## Material provided
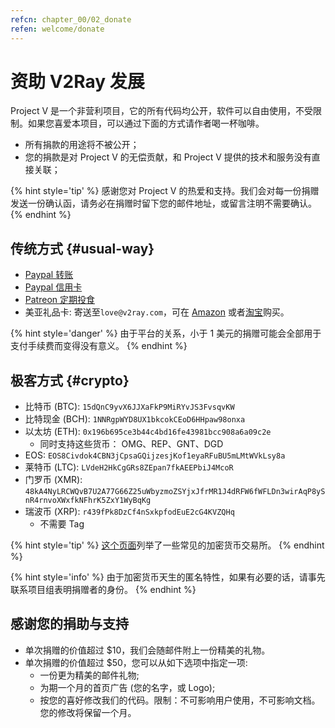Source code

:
 ```yaml
---
refcn: chapter_00/02_donate
refen: welcome/donate
---
```


# 资助 V2Ray 发展

Project V 是一个非营利项目，它的所有代码均公开，软件可以自由使用，不受限制。如果您喜爱本项目，可以通过下面的方式请作者喝一杯咖啡。

* 所有捐款的用途将不被公开；
* 您的捐款是对 Project V 的无偿贡献，和 Project V 提供的技术和服务没有直接关联；

{% hint style='tip' %}
感谢您对 Project V 的热爱和支持。我们会对每一份捐赠发送一份确认函，请务必在捐赠时留下您的邮件地址，或留言注明不需要确认。
{% endhint %}

## 传统方式 {#usual-way}

* [Paypal 转账](https://www.paypal.me/ProjectV2Ray/25)
* [Paypal 信用卡](https://www.paypal.com/cgi-bin/webscr?cmd=_s-xclick&amount=25&currency_code=usd&hosted_button_id=4TU3UKYANT2WY)
* [Patreon 定期投食](https://www.patreon.com/v2ray)
* 美亚礼品卡: 寄送至`love@v2ray.com`，可在 [Amazon](https://www.amazon.com/Amazon-eGift-Card-Birthday-Balloons/dp/B01FIS88SY) 或者[淘宝](https://s.taobao.com/search?q=%E7%BE%8E%E4%BA%9A%E7%A4%BC%E5%93%81%E5%8D%A1)购买。

{% hint style='danger' %}
由于平台的关系，小于 1 美元的捐赠可能会全部用于支付手续费而变得没有意义。
{% endhint %}

## 极客方式 {#crypto}

* 比特币 (BTC): `15dQnC9yvX6JJXaFkP9MiRYvJS3FvsqvKW`
* 比特现金 (BCH): `1NNRgpWYD8UX1bkcokCEoD6HHpaw98onxa`
* 以太坊 (ETH): `0x196b695ce3b44c4bd16fe43981bcc908a6a09c2e`
  * 同时支持这些货币： OMG、REP、GNT、DGD
* EOS: `EOS8Civdok4CBN3jCpsaGQijzesjKof1eyaRFuBU5mLMtWVkLsy8a`
* 莱特币 (LTC): `LVdeH2HkCgGRs8ZEpan7fkAEEPbiJ4McoR`
* 门罗币 (XMR): `48kA4NyLRCWQvB7U2A77G66Z25uWbyzmoZSYjxJfrMR1J4dRFW6fWFLDn3wirAqP8ySnR4rnvoXWxfkNFhrK5ZxY1WyBqKg`
* 瑞波币 (XRP): `r439fPk8DzCf4nSxkpfodEuE2cG4KVZQHq`
  * 不需要 Tag

{% hint style='tip' %}
[这个页面](../ui_client/service.md)列举了一些常见的加密货币交易所。
{% endhint %}

{% hint style='info' %}
由于加密货币天生的匿名特性，如果有必要的话，请事先联系项目组表明捐赠者的身份。
{% endhint %}

## 感谢您的捐助与支持

* 单次捐赠的价值超过 $10，我们会随邮件附上一份精美的礼物。
* 单次捐赠的价值超过 $50，您可以从如下选项中指定一项:
  * 一份更为精美的邮件礼物;
  * 为期一个月的首页广告 (您的名字，或 Logo);
  * 按您的喜好修改我们的代码。限制：不可影响用户使用，不可影响文档。您的修改将保留一个月。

## Required work
Show every line of the listing in which the string "https" can be found.

## Written answer
* [Paypal 转账](https://www.paypal.me/ProjectV2Ray/25)
* [Paypal 信用卡](https://www.paypal.com/cgi-bin/webscr?cmd=_s-xclick&amount=25&currency_code=usd&hosted_button_id=4TU3UKYANT2WY)
* [Patreon 定期投食](https://www.patreon.com/v2ray)
* 美亚礼品卡: 寄送至`love@v2ray.com`，可在 [Amazon](https://www.amazon.com/Amazon-eGift-Card-Birthday-Balloons/dp/B01FIS88SY) 或者[淘宝](https://s.taobao.com/search?q=%E7%BE%8E%E4%BA%9A%E7%A4%BC%E5%93%81%E5%8D%A1)购买。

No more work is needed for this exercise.